The private security guards refused to open the complex's iron doors yesterday and none one of the neighbors would answer any questions.

Consipracy of silence

A conspiracy of silence seemed to envelop the building on the juncture of Tariq al-Wad street and Via Dolorosa, which has become one of the blatant marks of the Jewish settlement in the Old City in particular and in East Jerusalem in general, since Sharon bought the apartment in the 1980s, mainly as a political statement.

Sharon never actually lived in the house. However, he still owns it.

After celebrating the purchase with an ostentatious party, Sharon rarely returned to the building, leaving state-financed security guards at the building's entrance.

People in the Ateret Cohanim yeshiva (also known as Ateret Yerushalayim) building a few hundred meters away could not or would not say anything about the building's residents.

Even the Arab merchants, whose stalls are adjacent to the building, refused to talk yesterday.
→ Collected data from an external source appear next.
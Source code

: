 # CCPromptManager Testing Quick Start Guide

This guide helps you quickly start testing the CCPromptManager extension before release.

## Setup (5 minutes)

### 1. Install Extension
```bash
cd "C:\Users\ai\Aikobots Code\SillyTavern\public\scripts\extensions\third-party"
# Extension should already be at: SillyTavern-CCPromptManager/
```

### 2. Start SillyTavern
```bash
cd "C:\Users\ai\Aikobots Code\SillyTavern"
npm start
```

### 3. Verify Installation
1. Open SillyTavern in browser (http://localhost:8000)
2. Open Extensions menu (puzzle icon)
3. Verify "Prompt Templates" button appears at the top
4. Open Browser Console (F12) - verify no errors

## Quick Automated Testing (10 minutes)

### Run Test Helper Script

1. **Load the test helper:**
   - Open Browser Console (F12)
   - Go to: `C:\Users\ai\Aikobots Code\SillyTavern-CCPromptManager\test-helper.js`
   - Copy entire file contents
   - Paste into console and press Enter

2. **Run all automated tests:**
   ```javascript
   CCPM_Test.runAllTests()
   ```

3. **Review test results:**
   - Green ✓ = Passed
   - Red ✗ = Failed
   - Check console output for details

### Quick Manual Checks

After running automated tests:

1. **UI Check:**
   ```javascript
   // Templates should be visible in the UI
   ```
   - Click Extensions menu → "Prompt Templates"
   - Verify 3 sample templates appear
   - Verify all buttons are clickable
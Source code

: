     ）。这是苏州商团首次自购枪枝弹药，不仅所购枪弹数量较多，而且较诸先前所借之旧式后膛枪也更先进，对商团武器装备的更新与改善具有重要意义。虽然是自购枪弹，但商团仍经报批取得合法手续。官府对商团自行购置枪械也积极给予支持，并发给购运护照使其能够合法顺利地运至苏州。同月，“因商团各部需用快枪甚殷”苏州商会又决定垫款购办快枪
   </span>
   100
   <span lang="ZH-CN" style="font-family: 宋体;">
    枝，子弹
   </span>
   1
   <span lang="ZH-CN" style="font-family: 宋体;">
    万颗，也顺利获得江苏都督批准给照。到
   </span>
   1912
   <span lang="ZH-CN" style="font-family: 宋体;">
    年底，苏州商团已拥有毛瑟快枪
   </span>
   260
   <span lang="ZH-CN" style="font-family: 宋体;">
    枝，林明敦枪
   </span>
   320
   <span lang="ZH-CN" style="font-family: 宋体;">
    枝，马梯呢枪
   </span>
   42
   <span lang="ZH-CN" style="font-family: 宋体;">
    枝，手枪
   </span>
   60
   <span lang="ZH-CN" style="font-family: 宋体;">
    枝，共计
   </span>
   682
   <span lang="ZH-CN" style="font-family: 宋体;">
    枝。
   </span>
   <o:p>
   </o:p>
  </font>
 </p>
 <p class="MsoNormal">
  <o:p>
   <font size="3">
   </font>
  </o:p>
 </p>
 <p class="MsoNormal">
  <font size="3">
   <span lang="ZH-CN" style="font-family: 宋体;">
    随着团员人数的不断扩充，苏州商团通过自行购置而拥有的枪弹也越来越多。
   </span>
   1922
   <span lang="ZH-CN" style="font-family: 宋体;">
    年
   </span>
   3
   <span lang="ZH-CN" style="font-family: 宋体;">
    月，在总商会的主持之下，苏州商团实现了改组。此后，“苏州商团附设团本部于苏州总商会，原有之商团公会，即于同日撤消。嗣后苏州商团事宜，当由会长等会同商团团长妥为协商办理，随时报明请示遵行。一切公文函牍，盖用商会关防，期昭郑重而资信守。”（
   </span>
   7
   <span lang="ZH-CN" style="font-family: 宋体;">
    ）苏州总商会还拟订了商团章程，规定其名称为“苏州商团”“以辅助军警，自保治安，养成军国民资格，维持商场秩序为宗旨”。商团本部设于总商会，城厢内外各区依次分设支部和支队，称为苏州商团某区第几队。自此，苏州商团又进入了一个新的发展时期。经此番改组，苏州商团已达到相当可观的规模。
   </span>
"Are you sure the apartment there belongs to Ariel Sharon?" a young yeshiva student asked eagerly, oblivious of the building's heyday.

Today the building has a pronounced Jewish presence - a large menorah stands on the roof and small Israeli flags hang from the windows.

But a large stone wall and an iron door cut the apartment complex off from the street.

Avishai Zruya, one of the residents, swipes his electronic card - without which residents cannot enter the building - in front of the intercom and enters swiftly. "Speak to the Ateret Cohanim people," he says, refusing to answer questions about his neighbors.